Но Маркелка монаху не верил, верил Бабочке. Батя с матушкой живут себе на донском или сибирском просторе и когда-нибудь объявятся, сынка проведать.

А монах всё глядел на Маркелку, жевал губами.

– Ох, сирота ты убогий. Что с тобою будет? Господь наградил тебя великой памятью и мог бы ты стать ученым книжником, но не станешь, ибо Он же наказал тебя непоседливым нравом, дерзостью и быстроумием. Сугубая это для человека беда – быстроумие. Сказано: кто разумом скор, скорее и сгубится. Трепещу я за тебя, Маркел. Вырастешь ты шпынем бессмысленным, к Божьему и людскому закону непочтительным. С такими знаешь что бывает? Вешают их веревкой за шею. Или, того хуже, цепляют железным крюком под ребро, и виси, пока не сдохнешь. То и тебя ждет, коли не умиришься нравом.

Гервасий с Маркелкой часто так разговаривал: бранить не бранил, и слова вроде участливые, а злые. И глаза такие же – будто две колючки.

– Ты раньше меня сдохнешь, – огрызнулся Маркел. – Вот нынче уйду с Бабочкой, околеешь тут с голоду.

Говорить такое учителю, конечно, нехорошо, а только нечего ему прикидываться добреньким, когда сам весь сочится ядом.
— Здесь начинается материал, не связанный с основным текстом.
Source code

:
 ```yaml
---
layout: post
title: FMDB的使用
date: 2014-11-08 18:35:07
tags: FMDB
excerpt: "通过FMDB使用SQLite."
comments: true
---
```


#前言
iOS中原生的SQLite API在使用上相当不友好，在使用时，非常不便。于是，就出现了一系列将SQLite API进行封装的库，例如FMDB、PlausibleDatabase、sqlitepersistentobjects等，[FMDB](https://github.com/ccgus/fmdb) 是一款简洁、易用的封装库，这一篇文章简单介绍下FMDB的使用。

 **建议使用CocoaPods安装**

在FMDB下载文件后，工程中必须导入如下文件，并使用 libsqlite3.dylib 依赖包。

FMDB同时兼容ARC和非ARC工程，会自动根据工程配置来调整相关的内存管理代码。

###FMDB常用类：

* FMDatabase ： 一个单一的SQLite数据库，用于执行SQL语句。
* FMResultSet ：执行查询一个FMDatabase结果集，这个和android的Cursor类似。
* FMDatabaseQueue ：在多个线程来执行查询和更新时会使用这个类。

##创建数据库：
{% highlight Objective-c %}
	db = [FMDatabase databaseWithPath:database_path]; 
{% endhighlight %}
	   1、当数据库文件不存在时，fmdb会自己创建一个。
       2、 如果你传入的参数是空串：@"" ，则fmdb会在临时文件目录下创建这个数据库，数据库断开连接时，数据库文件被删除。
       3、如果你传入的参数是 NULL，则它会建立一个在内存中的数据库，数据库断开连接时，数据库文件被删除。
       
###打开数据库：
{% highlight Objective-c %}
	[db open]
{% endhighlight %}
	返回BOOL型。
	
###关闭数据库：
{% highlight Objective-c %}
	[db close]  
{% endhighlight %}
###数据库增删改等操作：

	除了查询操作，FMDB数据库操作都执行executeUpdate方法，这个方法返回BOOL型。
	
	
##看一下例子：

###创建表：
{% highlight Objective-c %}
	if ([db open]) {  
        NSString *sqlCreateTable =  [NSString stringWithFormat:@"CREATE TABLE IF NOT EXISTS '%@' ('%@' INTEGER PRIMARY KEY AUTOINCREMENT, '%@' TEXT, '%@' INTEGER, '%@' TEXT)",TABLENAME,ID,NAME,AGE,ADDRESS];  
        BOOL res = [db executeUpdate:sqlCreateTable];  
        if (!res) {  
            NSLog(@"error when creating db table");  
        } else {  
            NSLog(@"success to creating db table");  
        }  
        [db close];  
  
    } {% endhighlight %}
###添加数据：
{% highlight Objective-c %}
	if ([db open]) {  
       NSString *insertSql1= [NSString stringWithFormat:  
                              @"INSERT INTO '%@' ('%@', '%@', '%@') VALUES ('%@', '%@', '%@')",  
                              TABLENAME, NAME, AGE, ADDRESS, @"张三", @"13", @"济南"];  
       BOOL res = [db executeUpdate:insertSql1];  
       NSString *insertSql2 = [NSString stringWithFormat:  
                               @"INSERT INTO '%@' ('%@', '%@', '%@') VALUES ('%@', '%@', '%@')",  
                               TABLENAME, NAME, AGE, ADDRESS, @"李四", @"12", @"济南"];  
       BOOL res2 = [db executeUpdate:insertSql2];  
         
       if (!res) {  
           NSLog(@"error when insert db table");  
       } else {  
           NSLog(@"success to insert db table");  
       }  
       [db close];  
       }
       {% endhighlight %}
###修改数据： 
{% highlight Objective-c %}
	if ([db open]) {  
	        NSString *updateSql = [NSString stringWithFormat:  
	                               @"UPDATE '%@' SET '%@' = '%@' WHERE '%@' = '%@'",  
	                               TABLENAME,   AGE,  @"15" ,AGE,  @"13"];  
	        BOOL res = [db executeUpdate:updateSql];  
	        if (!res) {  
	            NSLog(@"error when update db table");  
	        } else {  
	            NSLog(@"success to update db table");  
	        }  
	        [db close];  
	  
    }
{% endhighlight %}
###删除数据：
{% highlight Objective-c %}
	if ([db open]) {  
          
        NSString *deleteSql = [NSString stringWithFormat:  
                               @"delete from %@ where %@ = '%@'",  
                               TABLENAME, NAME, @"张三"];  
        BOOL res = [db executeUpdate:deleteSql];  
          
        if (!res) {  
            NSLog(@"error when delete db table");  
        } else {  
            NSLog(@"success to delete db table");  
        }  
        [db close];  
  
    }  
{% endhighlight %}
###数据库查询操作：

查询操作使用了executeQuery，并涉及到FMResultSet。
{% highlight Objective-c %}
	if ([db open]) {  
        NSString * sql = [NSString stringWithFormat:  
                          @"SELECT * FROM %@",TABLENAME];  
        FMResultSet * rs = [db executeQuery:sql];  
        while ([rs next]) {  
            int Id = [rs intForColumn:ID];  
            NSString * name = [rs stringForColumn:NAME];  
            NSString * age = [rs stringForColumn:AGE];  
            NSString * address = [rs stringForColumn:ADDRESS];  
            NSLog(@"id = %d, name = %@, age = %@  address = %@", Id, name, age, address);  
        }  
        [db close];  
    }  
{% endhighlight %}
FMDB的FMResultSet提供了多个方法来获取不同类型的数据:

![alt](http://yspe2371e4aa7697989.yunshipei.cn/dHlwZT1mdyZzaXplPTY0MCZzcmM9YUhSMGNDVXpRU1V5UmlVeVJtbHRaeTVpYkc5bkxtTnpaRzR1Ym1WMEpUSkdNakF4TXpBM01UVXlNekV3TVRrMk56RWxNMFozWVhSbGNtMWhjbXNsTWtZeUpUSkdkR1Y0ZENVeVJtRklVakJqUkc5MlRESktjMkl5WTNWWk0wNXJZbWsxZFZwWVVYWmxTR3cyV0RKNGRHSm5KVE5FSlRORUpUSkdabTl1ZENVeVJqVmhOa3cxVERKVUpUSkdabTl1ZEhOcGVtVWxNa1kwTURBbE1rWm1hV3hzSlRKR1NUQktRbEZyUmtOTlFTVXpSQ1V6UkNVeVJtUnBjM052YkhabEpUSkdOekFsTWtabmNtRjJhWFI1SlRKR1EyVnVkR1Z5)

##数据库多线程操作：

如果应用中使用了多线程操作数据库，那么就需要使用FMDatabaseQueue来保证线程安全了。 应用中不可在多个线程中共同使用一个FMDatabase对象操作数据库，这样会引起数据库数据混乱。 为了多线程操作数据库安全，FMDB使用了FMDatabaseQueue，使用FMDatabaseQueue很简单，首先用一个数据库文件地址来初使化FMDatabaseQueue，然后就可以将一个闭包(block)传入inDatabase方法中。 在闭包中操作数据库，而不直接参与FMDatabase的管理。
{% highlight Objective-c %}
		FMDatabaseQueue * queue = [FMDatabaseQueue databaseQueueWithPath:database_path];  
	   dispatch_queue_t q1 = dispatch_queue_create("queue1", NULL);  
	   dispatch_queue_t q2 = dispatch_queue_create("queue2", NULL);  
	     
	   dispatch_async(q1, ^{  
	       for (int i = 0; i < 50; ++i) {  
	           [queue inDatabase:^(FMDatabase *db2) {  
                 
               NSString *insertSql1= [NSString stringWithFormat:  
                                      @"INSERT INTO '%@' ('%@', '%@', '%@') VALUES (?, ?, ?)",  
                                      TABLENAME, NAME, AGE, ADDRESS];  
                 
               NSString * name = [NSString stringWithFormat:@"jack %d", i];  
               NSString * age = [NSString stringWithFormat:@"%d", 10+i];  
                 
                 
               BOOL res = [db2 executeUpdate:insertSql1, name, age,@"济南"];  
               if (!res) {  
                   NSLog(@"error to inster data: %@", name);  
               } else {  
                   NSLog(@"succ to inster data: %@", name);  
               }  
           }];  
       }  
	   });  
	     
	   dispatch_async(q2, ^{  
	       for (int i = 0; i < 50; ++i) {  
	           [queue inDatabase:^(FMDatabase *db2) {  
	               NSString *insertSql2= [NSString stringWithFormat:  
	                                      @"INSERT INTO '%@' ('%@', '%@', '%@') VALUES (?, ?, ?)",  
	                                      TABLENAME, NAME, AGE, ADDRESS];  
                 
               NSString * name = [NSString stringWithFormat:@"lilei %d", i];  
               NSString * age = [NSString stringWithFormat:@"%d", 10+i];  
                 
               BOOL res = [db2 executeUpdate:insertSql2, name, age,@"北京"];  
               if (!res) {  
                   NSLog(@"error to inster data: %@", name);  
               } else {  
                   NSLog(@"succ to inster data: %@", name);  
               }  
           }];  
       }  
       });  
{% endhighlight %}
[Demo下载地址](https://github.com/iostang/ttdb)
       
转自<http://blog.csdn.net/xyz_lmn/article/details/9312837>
Монах устремил взор к потолку. Чувствительно, со слезою возгласил:

– Освободиши от духа моего душу мою! Дай смерти костям моим! Не вечно же мне жити в долготерпении! Отпустиши мя, Господи, тяжко бо житие мое! Ныне же, в сей самый день, яви мне злосчастному Свою великую милость! Изыми мя отсель, еже не померкло еще сегодневное светило!

И долго молил Бога о смерти, прибавляя к плачу многострадального Иова собственные жалобы, так что Маркелке сделалось совестно: зачем обидел старого старика? Даже заколебался, просить ли сегодня Бабочку, чтобы забрала с собой. В самом деле околеет ведь Гервасий без лесного корма.

Но тут Истомка, топтавшийся у оконца, радостно закричал:

– Идет! Идет!

Монах сразу жалиться перестал, а Маркелка вприпрыжку понесся к двери, скатился по ступенькам каменной лестницы, вылетел наружу.

 

 

Она уже подходила к крыльцу – легкая, быстрая, будто порхающая над землей. Издали поглядеть – не женка, а муж, даже юнак, потому что в штанах лосиной кожи, кожаной же свитке, на голове зимой и летом меховая шапка, из-под которой на спину свисает волосяной хвост.